▶ **What to work on**
What lines in the material hold the string "replace"? Return every one of them.

<<<<

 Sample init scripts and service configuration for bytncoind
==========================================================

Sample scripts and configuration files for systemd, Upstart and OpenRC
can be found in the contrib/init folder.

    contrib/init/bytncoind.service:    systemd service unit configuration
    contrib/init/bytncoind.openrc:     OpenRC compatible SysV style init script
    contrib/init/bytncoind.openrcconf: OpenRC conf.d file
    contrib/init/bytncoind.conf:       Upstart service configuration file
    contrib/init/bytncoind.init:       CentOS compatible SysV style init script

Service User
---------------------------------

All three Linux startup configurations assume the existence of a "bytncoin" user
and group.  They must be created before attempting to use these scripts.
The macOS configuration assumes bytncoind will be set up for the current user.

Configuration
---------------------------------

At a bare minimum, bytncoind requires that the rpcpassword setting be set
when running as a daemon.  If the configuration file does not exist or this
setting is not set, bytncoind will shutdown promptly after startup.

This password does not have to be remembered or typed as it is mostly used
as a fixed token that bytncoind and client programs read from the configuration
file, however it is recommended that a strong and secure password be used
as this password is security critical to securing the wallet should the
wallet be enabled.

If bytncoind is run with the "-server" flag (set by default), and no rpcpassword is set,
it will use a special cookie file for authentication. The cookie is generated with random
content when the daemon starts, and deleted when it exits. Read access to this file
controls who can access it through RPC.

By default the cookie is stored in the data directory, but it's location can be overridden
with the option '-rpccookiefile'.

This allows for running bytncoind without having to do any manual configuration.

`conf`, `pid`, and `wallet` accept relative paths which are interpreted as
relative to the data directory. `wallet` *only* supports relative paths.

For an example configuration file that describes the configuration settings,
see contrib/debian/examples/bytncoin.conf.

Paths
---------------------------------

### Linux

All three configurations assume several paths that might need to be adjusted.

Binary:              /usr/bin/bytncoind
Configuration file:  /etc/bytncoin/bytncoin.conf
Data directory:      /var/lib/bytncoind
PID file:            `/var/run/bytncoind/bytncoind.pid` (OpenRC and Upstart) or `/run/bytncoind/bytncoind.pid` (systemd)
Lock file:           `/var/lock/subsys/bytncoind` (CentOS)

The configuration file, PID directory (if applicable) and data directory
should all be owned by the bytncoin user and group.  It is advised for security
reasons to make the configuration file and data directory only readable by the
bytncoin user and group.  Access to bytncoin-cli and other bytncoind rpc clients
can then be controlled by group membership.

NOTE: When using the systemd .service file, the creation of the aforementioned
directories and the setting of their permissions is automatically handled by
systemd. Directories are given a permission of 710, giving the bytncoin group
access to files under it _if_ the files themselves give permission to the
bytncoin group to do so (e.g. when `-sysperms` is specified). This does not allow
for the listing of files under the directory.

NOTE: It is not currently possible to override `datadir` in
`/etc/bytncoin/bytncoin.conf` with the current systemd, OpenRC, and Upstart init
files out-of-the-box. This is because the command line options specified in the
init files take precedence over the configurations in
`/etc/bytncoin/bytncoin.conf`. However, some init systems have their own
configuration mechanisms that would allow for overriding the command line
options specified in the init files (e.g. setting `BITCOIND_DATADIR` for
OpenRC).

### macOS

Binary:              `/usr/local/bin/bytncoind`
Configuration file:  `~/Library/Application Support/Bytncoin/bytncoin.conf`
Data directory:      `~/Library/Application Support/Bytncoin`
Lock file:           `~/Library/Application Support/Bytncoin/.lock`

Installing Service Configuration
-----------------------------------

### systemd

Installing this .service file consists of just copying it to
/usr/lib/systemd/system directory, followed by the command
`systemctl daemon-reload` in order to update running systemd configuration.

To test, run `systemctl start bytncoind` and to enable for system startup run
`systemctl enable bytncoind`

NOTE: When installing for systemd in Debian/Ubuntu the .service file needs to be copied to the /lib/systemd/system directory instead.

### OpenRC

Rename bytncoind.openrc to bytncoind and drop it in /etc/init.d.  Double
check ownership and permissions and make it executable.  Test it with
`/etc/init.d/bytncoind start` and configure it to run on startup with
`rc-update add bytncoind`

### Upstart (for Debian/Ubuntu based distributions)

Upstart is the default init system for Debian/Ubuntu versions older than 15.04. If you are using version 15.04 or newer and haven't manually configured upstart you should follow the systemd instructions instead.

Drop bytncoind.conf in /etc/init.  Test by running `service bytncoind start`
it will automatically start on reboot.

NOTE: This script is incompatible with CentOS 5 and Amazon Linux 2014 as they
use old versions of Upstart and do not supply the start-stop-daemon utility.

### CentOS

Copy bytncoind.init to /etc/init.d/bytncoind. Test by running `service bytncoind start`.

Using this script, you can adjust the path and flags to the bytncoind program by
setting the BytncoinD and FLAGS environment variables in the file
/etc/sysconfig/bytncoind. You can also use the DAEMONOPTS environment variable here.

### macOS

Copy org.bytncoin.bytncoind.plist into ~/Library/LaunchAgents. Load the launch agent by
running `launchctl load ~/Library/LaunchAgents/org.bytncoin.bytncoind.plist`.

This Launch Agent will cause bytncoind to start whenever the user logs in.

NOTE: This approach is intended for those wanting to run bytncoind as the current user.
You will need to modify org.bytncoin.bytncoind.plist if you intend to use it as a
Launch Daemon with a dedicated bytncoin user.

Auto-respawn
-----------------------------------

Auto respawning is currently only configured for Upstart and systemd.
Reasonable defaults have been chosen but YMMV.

>>>>
<<<<

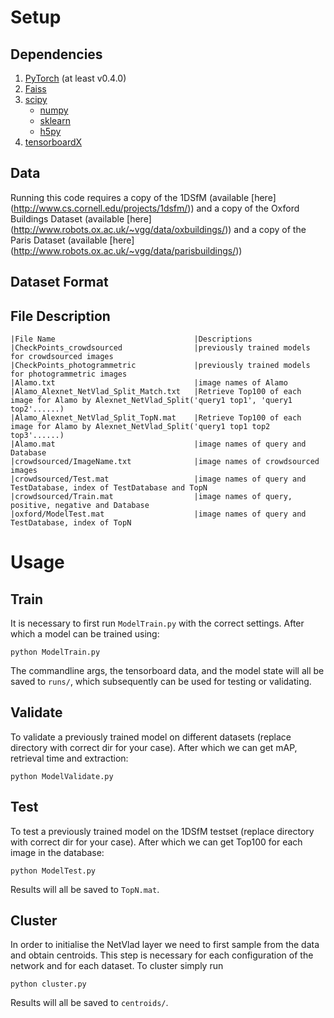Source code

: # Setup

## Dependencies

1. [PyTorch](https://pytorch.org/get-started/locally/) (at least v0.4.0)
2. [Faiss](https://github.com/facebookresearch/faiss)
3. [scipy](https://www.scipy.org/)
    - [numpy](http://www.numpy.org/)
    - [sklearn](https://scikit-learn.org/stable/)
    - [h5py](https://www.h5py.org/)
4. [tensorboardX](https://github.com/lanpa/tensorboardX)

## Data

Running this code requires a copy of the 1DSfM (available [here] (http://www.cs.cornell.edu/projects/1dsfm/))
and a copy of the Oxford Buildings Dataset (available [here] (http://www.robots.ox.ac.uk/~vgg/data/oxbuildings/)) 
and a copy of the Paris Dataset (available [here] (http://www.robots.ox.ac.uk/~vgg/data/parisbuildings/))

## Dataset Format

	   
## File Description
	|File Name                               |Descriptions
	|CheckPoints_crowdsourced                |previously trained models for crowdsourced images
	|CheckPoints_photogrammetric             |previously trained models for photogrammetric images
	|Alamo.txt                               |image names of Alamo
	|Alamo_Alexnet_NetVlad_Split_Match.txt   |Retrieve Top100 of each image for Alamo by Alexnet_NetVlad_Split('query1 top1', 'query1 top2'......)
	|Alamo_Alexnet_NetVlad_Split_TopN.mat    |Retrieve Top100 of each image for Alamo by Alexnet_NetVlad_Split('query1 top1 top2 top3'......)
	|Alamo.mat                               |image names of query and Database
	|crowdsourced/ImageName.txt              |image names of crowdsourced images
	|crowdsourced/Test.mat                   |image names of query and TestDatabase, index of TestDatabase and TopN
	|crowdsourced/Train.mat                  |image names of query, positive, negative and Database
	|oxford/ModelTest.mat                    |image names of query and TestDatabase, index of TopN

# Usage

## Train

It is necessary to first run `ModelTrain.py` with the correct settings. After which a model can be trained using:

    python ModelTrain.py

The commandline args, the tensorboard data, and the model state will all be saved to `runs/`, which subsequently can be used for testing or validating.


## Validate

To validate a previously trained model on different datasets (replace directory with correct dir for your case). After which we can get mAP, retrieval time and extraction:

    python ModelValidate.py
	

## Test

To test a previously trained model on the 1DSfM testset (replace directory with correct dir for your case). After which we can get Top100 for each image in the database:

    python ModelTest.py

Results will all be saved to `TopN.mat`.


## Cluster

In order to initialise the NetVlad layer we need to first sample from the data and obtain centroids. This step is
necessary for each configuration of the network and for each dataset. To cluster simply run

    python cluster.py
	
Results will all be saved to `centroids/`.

>>>>

▶ **Response to the exercise**
To validate a previously trained model on different datasets (replace directory with correct dir for your case). After which we can get mAP, retrieval time and extraction:
To test a previously trained model on the 1DSfM testset (replace directory with correct dir for your case). After which we can get Top100 for each image in the database:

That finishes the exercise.